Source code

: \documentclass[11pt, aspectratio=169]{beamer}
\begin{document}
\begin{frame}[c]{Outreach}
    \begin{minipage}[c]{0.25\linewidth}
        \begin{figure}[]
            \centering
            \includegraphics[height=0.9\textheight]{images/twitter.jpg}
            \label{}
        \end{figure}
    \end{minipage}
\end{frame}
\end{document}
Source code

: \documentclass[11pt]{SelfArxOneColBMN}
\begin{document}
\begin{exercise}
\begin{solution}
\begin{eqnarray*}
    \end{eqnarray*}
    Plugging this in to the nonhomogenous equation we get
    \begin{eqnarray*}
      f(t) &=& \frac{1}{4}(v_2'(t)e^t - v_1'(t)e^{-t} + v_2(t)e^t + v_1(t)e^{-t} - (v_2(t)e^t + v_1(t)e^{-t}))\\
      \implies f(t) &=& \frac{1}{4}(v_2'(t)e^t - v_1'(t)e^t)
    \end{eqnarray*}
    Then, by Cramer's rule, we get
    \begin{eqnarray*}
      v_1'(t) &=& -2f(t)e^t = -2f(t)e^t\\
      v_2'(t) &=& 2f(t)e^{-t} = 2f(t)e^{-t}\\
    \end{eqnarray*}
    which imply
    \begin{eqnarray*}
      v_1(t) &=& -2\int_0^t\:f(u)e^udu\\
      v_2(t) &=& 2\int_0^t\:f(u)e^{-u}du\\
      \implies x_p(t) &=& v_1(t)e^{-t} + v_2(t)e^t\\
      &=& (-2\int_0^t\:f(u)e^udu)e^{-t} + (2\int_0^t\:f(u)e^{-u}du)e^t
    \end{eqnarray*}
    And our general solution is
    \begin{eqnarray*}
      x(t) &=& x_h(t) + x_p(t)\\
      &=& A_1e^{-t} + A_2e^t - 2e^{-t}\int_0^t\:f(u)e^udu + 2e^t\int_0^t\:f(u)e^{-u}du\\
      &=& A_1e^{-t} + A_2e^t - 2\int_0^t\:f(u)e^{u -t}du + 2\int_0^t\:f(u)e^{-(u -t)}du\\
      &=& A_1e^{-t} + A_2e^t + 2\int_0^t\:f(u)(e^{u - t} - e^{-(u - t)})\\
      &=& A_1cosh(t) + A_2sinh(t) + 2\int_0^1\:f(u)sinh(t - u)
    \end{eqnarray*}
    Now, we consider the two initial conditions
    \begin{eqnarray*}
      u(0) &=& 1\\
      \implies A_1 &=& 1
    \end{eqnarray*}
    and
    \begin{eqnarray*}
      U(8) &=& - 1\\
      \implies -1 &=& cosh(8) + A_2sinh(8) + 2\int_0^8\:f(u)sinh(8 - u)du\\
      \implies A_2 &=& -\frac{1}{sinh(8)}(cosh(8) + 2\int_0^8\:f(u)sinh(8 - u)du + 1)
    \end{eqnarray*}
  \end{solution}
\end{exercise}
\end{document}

==========

- [TASK BRIEF]
Repeat the data precisely, reproducing every entry.

- [ANSWER SECTION]
Source code

: \documentclass[11pt, aspectratio=169]{beamer}
\begin{document}
\begin{frame}[c]{Outreach}
    \begin{minipage}[c]{0.25\linewidth}
        \begin{figure}[]
            \centering
            \includegraphics[height=0.9\textheight]{images/twitter.jpg}
            \label{}
        \end{figure}
    \end{minipage}
\end{frame}
\end{document}
Source code

: \documentclass[11pt]{SelfArxOneColBMN}
\begin{document}
\begin{exercise}
\begin{solution}
\begin{eqnarray*}
    \end{eqnarray*}
    Plugging this in to the nonhomogenous equation we get
    \begin{eqnarray*}
      f(t) &=& \frac{1}{4}(v_2'(t)e^t - v_1'(t)e^{-t} + v_2(t)e^t + v_1(t)e^{-t} - (v_2(t)e^t + v_1(t)e^{-t}))\\
      \implies f(t) &=& \frac{1}{4}(v_2'(t)e^t - v_1'(t)e^t)
    \end{eqnarray*}
    Then, by Cramer's rule, we get
    \begin{eqnarray*}
      v_1'(t) &=& -2f(t)e^t = -2f(t)e^t\\
      v_2'(t) &=& 2f(t)e^{-t} = 2f(t)e^{-t}\\
    \end{eqnarray*}
    which imply
    \begin{eqnarray*}
      v_1(t) &=& -2\int_0^t\:f(u)e^udu\\
      v_2(t) &=& 2\int_0^t\:f(u)e^{-u}du\\
      \implies x_p(t) &=& v_1(t)e^{-t} + v_2(t)e^t\\
      &=& (-2\int_0^t\:f(u)e^udu)e^{-t} + (2\int_0^t\:f(u)e^{-u}du)e^t
    \end{eqnarray*}
    And our general solution is
    \begin{eqnarray*}
      x(t) &=& x_h(t) + x_p(t)\\
      &=& A_1e^{-t} + A_2e^t - 2e^{-t}\int_0^t\:f(u)e^udu + 2e^t\int_0^t\:f(u)e^{-u}du\\
      &=& A_1e^{-t} + A_2e^t - 2\int_0^t\:f(u)e^{u -t}du + 2\int_0^t\:f(u)e^{-(u -t)}du\\
      &=& A_1e^{-t} + A_2e^t + 2\int_0^t\:f(u)(e^{u - t} - e^{-(u - t)})\\
      &=& A_1cosh(t) + A_2sinh(t) + 2\int_0^1\:f(u)sinh(t - u)
    \end{eqnarray*}
    Now, we consider the two initial conditions
    \begin{eqnarray*}
      u(0) &=& 1\\
      \implies A_1 &=& 1
    \end{eqnarray*}
    and
    \begin{eqnarray*}
      U(8) &=& - 1\\
      \implies -1 &=& cosh(8) + A_2sinh(8) + 2\int_0^8\:f(u)sinh(8 - u)du\\
      \implies A_2 &=& -\frac{1}{sinh(8)}(cosh(8) + 2\int_0^8\:f(u)sinh(8 - u)du + 1)
    \end{eqnarray*}
  \end{solution}
\end{exercise}
\end{document}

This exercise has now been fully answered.